One of her most celebrated and widely reproduced icons is the "Synaxis Of All Saints Who Have Shone Forth In North America", which she wrote in 1995. Now located in the Syosset NY offices of the Orthodox Church in America, the icon represents the entire history of Orthodoxy in North America. The central panel depicts SS. Juvenaly, Alexander, Alexis Toth, Herman of Alaska, Peter the Aleut, Jacob, Tikhon, Innocent of Alaska, and Raphael of Brooklyn. The wide surrounding border, or “kleymos” shows events from the life of each saint; for most of these saints and events, it is their first portrayal in iconography.

Ksenia also wrote icons of western, Roman Catholic saints. Sometimes she created iconography that was wholly new; at other times she made variations on traditional subjects, adding new scenes to them, as often was done in her folding icons – all demonstrating that the icon is fully capable of adapting to new cultural conditions. One of her most ambitious compositions was a commission for the Roman Catholic Cathedral of St. Peter in Trier, Germany. This remarkable work shows the assembly of all saints, eastern and western, connected with the cathedral's history.
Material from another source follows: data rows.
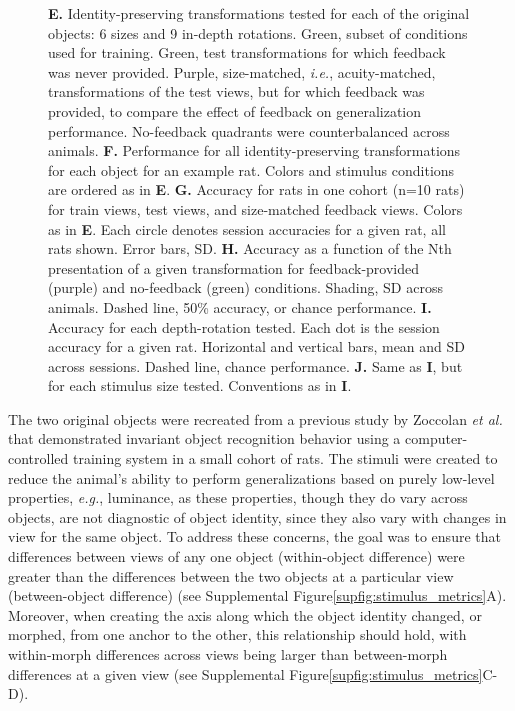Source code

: \begin{figure}[t!]
{    \textbf{E.} Identity-preserving transformations tested for each of the original objects: 6 sizes and 9 in-depth rotations. Green, subset of conditions used for training. Green, test transformations for which feedback was never provided. Purple, size-matched, \textit{i.e.}, acuity-matched, transformations of the test views, but for which feedback was provided, to compare the effect of feedback on generalization performance. No-feedback quadrants were counterbalanced across animals. 
    \textbf{F.} Performance for all identity-preserving transformations for each object for an example rat. Colors and stimulus conditions are ordered as in \textbf{E}. \textbf{G.} Accuracy for rats in one cohort (n=10 rats) for train views, test views, and size-matched feedback views. Colors as in \textbf{E}. Each circle denotes session accuracies for a given rat, all rats shown. Error bars, SD.
    \textbf{H.} Accuracy as a function of the Nth presentation of a given transformation for feedback-provided (purple) and no-feedback (green) conditions. Shading, SD across animals. Dashed line, 50\% accuracy, or chance performance.
    \textbf{I.} Accuracy for each depth-rotation tested. Each dot is the session accuracy for a given rat. Horizontal and vertical bars, mean and SD across sessions. Dashed line, chance performance.
    \textbf{J.} Same as \textbf{I}, but for each stimulus size tested. Conventions as in \textbf{I}.
    \label{fig:behavior_generalization}}
\end{figure}

The two original objects were recreated from a previous study by Zoccolan \textit{et al.}\cite{Zoccolan2009} that demonstrated invariant object recognition behavior using a computer-controlled training system in a small cohort of rats. The stimuli were created to reduce the animal's ability to perform generalizations based on purely low-level properties, \textit{e.g.}, luminance, as these properties, though they do vary across objects, are not diagnostic of object identity, since they also vary with changes in view for the same object. To address these concerns, the goal was to ensure that differences between views of any one object (within-object difference) were greater than the differences between the two objects at a particular view (between-object difference) (see Supplemental Figure\ref{supfig:stimulus_metrics}A). Moreover, when creating the axis along which the object identity changed, or morphed, from one anchor to the other, this relationship should hold, with within-morph differences across views being larger than between-morph differences at a given view (see Supplemental Figure\ref{supfig:stimulus_metrics}C-D).

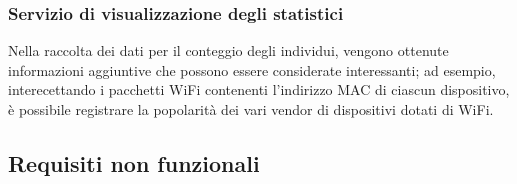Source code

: \subsubsection{Servizio di visualizzazione degli statistici}

Nella raccolta dei dati per il conteggio degli individui, vengono ottenute informazioni aggiuntive che possono essere considerate interessanti;
ad esempio, interecettando i pacchetti WiFi contenenti l'indirizzo MAC di ciascun dispositivo, è possibile registrare la popolarità dei vari vendor di dispositivi dotati di WiFi.

\subsection{Requisiti non funzionali}


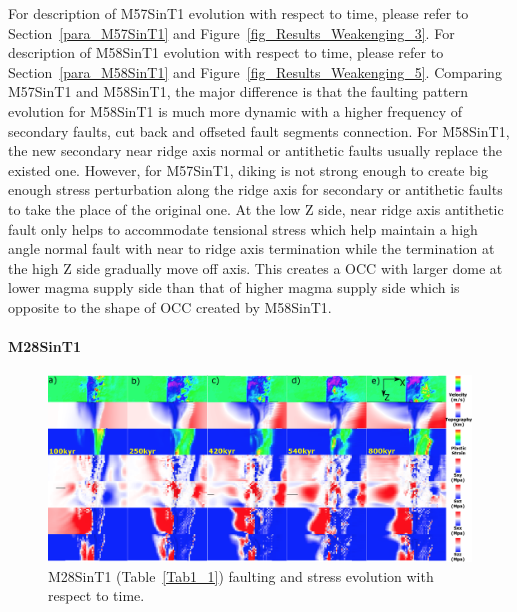 For description of M57SinT1 evolution with respect to time, please refer to Section~\hyperref[para_M57SinT1]{\ref{para_M57SinT1}} and Figure~\hyperref[fig_Results_Weakenging_3]{\ref{fig_Results_Weakenging_3}}. For description of M58SinT1 evolution with respect to time, please refer to  Section~\hyperref[para_M58SinT1]{\ref{para_M58SinT1}} and Figure~\hyperref[fig_Results_Weakenging_5]{\ref{fig_Results_Weakenging_5}}. Comparing M57SinT1 and M58SinT1, the major difference is that the faulting pattern evolution for M58SinT1 is much more dynamic with a higher frequency of secondary faults, cut back and offseted fault segments connection. For M58SinT1, the new secondary near ridge axis normal or antithetic faults usually replace the existed one. However, for M57SinT1, diking is not strong enough to create big enough stress perturbation along the ridge axis for secondary or antithetic faults to take the place of the original one. At the low Z side, near ridge axis antithetic fault only helps to accommodate tensional stress which help maintain a high angle normal fault with near to ridge axis termination while the termination at the high Z side gradually move off axis. This creates a OCC with larger dome at lower magma supply side than that of higher magma supply side which is opposite to the shape of OCC created by M58SinT1. 

\paragraph{M28SinT1}\label{para_M28SinT1}

\begin{figure}[h]
 \centering
  \includegraphics[width=1.0\textwidth]{./Figures/fig_Results_MRange_1_M28SinT1_time_evolution.eps}
 \caption{M28SinT1 (Table~\hyperref[Tab1_1]{\ref{Tab1_1}}) faulting and stress evolution with respect to time.}
\label{fig_Results_MRange_1}
\end{figure}

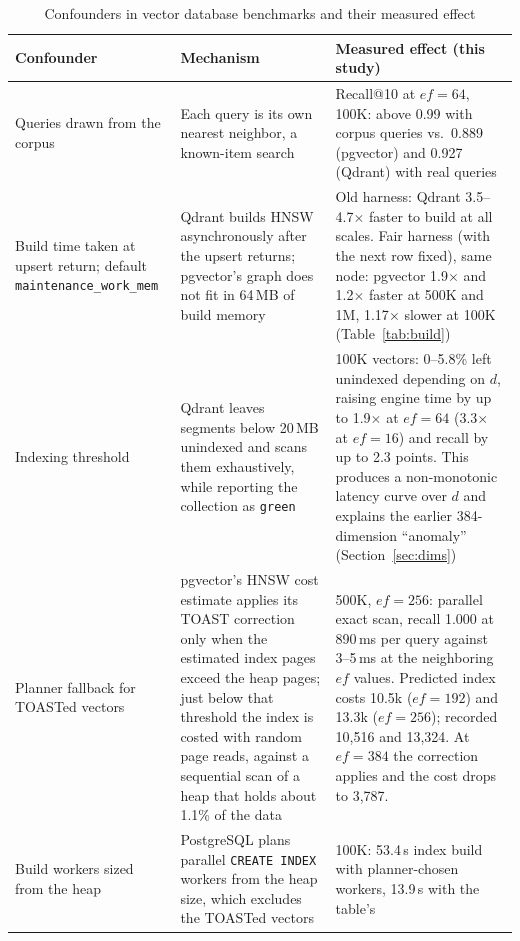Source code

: \documentclass[sigconf, nonacm]{acmart}
\begin{document}
\begin{table}[t]
  \caption{Confounders in vector database benchmarks and their measured effect}
  \label{tab:confounders}
  \small
  \begin{tabular}{p{}p{}p{}}
    \toprule
    Confounder & Mechanism & Measured effect (this study) \\
    \midrule
    Queries drawn from the corpus &
      Each query is its own nearest neighbor, a known-item search &
      Recall@10 at $ef=64$, 100K: above 0.99 with corpus queries vs.\ 0.889
      (pgvector) and 0.927 (Qdrant) with real queries \\
    Build time taken at upsert return; default \texttt{maintenance\_work\_mem} &
      Qdrant builds HNSW asynchronously after the upsert returns; pgvector's graph does
      not fit in 64\,MB of build memory &
      Old harness: Qdrant 3.5--4.7$\times$ faster to build at all scales. Fair harness
      (with the next row fixed), same node: pgvector 1.9$\times$ and 1.2$\times$ faster at
      500K and 1M, 1.17$\times$ slower at 100K (Table~\ref{tab:build}) \\
    Indexing threshold &
      Qdrant leaves segments below 20\,MB unindexed and scans them exhaustively, while
      reporting the collection as \texttt{green} &
      100K vectors: 0--5.8\% left unindexed depending on $d$, raising engine time by up to
      1.9$\times$ at $ef=64$ (3.3$\times$ at $ef=16$) and recall by up to
      2.3 points. This produces a non-monotonic latency curve over $d$ and explains the
      earlier 384-dimension ``anomaly'' (Section~\ref{sec:dims}) \\
    Planner fallback for TOASTed vectors &
      pgvector's HNSW cost estimate applies its TOAST correction only when the estimated
      index pages exceed the heap pages; just below that threshold the index is costed
      with random page reads, against a sequential scan of a heap that holds about 1.1\%
      of the data &
      500K, $ef=256$: parallel exact scan, recall 1.000 at 890\,ms per query
      against 3--5\,ms at the neighboring $ef$ values. Predicted index costs 10.5k
      ($ef=192$) and 13.3k ($ef=256$); recorded 10{,}516 and 13{,}324. At $ef=384$ the
      correction applies and the cost drops to 3{,}787. \\
    Build workers sized from the heap &
      PostgreSQL plans parallel \texttt{CREATE INDEX} workers from the heap size, which
      excludes the TOASTed vectors &
      100K: 53.4\,s index build with planner-chosen workers, 13.9\,s with the table's

\end{tabular}
\end{table}
\end{document}
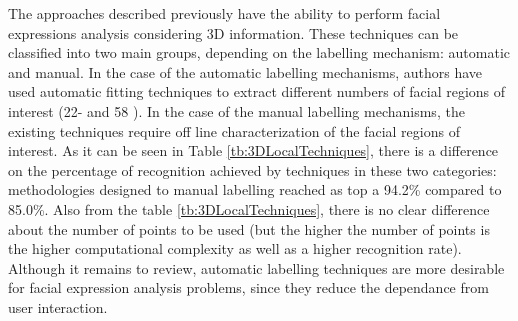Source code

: The approaches described previously have the ability to perform facial expressions analysis considering 3D information. These techniques can be classified into two main groups, depending on the labelling mechanism: automatic and manual. In the case of the automatic labelling mechanisms, authors have used automatic fitting techniques to extract different numbers of facial regions of interest (22- \cite{Rosato2008} and 58 \cite{Wang2007}). In the case of the manual labelling mechanisms, the existing techniques require off line characterization of the facial regions of interest. As it can be seen in Table \ref{tb:3DLocalTechniques}, there is a difference on the percentage of recognition achieved by techniques in these two categories: methodologies designed to manual labelling reached as top a 94.2\% compared to 85.0\%. Also from the table \ref{tb:3DLocalTechniques}, there is no clear difference about the number of points to be used (but the higher the number of points is the higher computational complexity as well as a higher recognition rate). Although it remains to review, automatic labelling techniques are more desirable for facial expression analysis problems, since they reduce the dependance from user interaction.

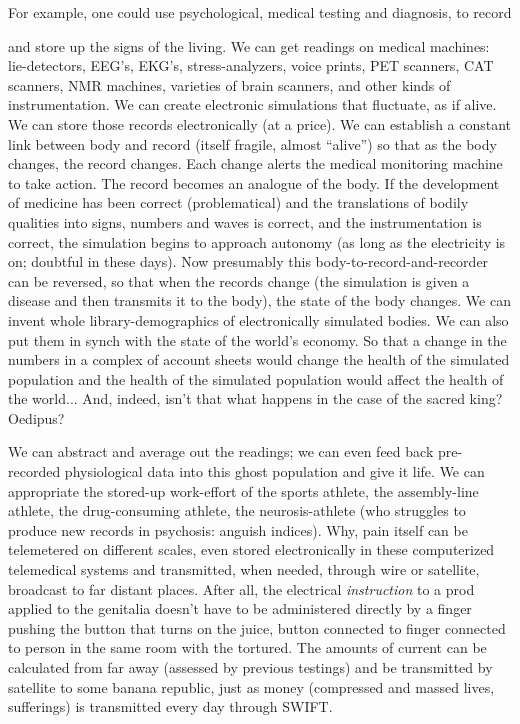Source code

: For example, one could use psychological, medical testing and diagnosis, to record

and store up the signs of the living. We can
get readings on medical machines: lie-detectors, EEG's, EKG's, stress-analyzers, voice
prints, PET scanners, CAT scanners, NMR
machines, varieties of brain scanners, and
other kinds of instrumentation. We can
create electronic simulations that fluctuate,
as if alive. We can store those records electronically (at a price). We can establish a
constant link between body and record (itself fragile, almost \enquote{alive}) so that as the
body changes, the record changes. Each change alerts the medical monitoring machine to take action. The record becomes an
analogue of the body. If the development of
medicine has been correct (problematical)
and the translations of bodily qualities into
signs, numbers and waves is correct, and the
instrumentation is correct, the simulation
begins to approach autonomy (as long as the
electricity is on; doubtful in these days).
Now presumably this body-to-record-and-recorder can be reversed, so that when the
records change (the simulation is given a
disease and then transmits it to the body),
the state of the body changes. We can invent
whole library-demographics of electronically
simulated bodies. We can also put them in
synch with the state of the world's economy.
So that a change in the numbers in a complex
of account sheets would change the health of
the simulated population and the health of
the simulated population would affect the
health of the world... And, indeed, isn't that
what happens in the case of the sacred king?
Oedipus?

We can abstract and average out the readings; we can even feed back pre-recorded
physiological data into this ghost population and give it life. We can appropriate the
stored-up work-effort of the sports athlete,
the assembly-line athlete, the drug-consuming athlete, the neurosis-athlete (who struggles to produce new records in psychosis:
anguish indices). Why, pain itself can be
telemetered on different scales, even stored
electronically in these computerized telemedical systems and transmitted, when
needed, through wire or satellite, broadcast
to far distant places. After all, the electrical
\emph{instruction} to a prod applied to the genitalia
doesn't have to be administered directly by a
finger pushing the button that turns on the
juice, button connected to finger connected
to person in the same room with the tortured.
The amounts of current can be calculated
from far away (assessed by previous testings)
and be transmitted by satellite to some
banana republic, just as money (compressed
and massed lives, sufferings) is transmitted
every day through SWIFT.

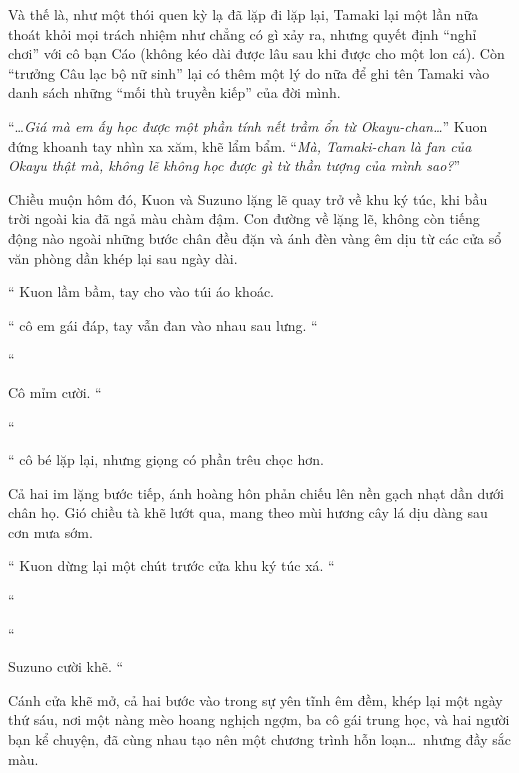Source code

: \documentclass[../main.tex]{subfiles}
\begin{document}
Và thế là, như một thói quen kỳ lạ đã lặp đi lặp lại, Tamaki lại một lần nữa thoát khỏi mọi trách nhiệm như chẳng có gì xảy ra, nhưng quyết định ``nghỉ chơi'' với cô bạn Cáo (không kéo dài được lâu sau khi được cho một lon cá). Còn ``trưởng Câu lạc bộ nữ sinh'' lại có thêm một lý do nữa để ghi tên Tamaki vào danh sách những ``mối thù truyền kiếp'' của đời mình.

``\dots \textit{Giá mà em ấy học được một phần tính nết trầm ổn từ Okayu-chan\dots}'' Kuon đứng khoanh tay nhìn xa xăm, khẽ lẩm bẩm. ``\textit{Mà, Tamaki-chan là fan của Okayu thật mà, không lẽ không học được gì từ thần tượng của mình sao?}''

\ct

Chiều muộn hôm đó, Kuon và Suzuno lặng lẽ quay trở về khu ký túc, khi bầu trời ngoài kia đã ngả màu chàm đậm. Con đường về lặng lẽ, không còn tiếng động nào ngoài những bước chân đều đặn và ánh đèn vàng êm dịu từ các cửa sổ văn phòng dần khép lại sau ngày dài.

`` Kuon lầm bầm, tay cho vào túi áo khoác.

`` cô em gái đáp, tay vẫn đan vào nhau sau lưng. ``

``

Cô mỉm cười. ``

``

`` cô bé lặp lại, nhưng giọng có phần trêu chọc hơn.

Cả hai im lặng bước tiếp, ánh hoàng hôn phản chiếu lên nền gạch nhạt dần dưới chân họ. Gió chiều tà khẽ lướt qua, mang theo mùi hương cây lá dịu dàng sau cơn mưa sớm.

`` Kuon dừng lại một chút trước cửa khu ký túc xá. ``

``

``

Suzuno cười khẽ. ``

Cánh cửa khẽ mở, cả hai bước vào trong sự yên tĩnh êm đềm, khép lại một ngày thứ sáu, nơi một nàng mèo hoang nghịch ngợm, ba cô gái trung học, và hai người bạn kể chuyện, đã cùng nhau tạo nên một chương trình hỗn loạn\dots\ nhưng đầy sắc màu.
\end{document}
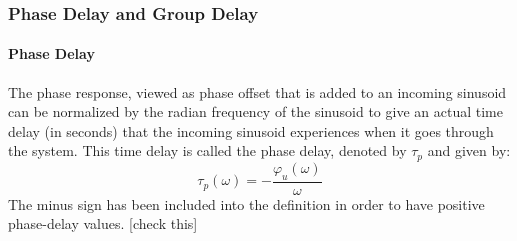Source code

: %



\subsubsection{Phase Delay and Group Delay} 
\paragraph{Phase Delay}
The phase response, viewed as phase offset that is added to an incoming sinusoid can be normalized by the radian frequency of the sinusoid to give an actual time delay (in seconds) that the incoming sinusoid experiences when it goes through the system. This time delay is called the phase delay, denoted by $\tau_p$ and given by:
\begin{equation}
 \tau_p (\omega) = -\frac{\varphi_u(\omega)}{\omega}
\end{equation} 
The minus sign has been included into the definition in order to have positive phase-delay values. [check this]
Irina Yazykova, author of "The Hidden and Triumphant: the Underground Struggle to Save Russian Iconography", has said that "Ksenia Pokrovsky represented our most convincing contemporary witness to the icon's ability to unify Christians of different backgrounds."

Seeking to raise the general level of iconography in the United States, she taught week-long iconography workshops throughout the United States. Working with the Orthodox non-profit organization Hexaemeron, her first "Six Days of Creation Iconography workshop" was held in Lexington KY in 2003. She attracted students internationally, and her last workshop in 2013 was in São Paulo, Brazil.

Pokrovsky's icons can be found in the Church of The Holy Trinity in Boston, Christ the Saviour Orthodox Christian Church, Paramus, NJ, Christ the Saviour Orthodox Church, Harrisburg, PA, in St. Vladimir Orthodox Seminary in Yonkers, NY. Assisted by her daughter Anna Gouriev, also an icon painter, the last decade of Ksenia's life was busy with large scale commissions for the entire interiors of churches, among which are St. Andrew's Orthodox Church in Lexington, KY, and St. Mary Magdalen Church in New York City. As in her miniature work, there is a harmony to the complexity of the many scenes. Each figure is fully realized, each scene is complete, and altogether, they contribute to an overall sense of festive joy.

===Death===
Ksenia Pokrovsky died July 7, 2013, following a short illness. Her death coincided with the 2013 celebration of the "Synaxis of All Saints who have Shone Forth in North America", the subject of her most celebrated icon. Her Funeral service was held at St. Nicholas Orthodox Church, Salem, Massachusetts, followed by an all-night vigil kept by family and friends. Burial was the following day at St. Tikhon of Zadonsk Monastery, South Canaan, Pennsylvania.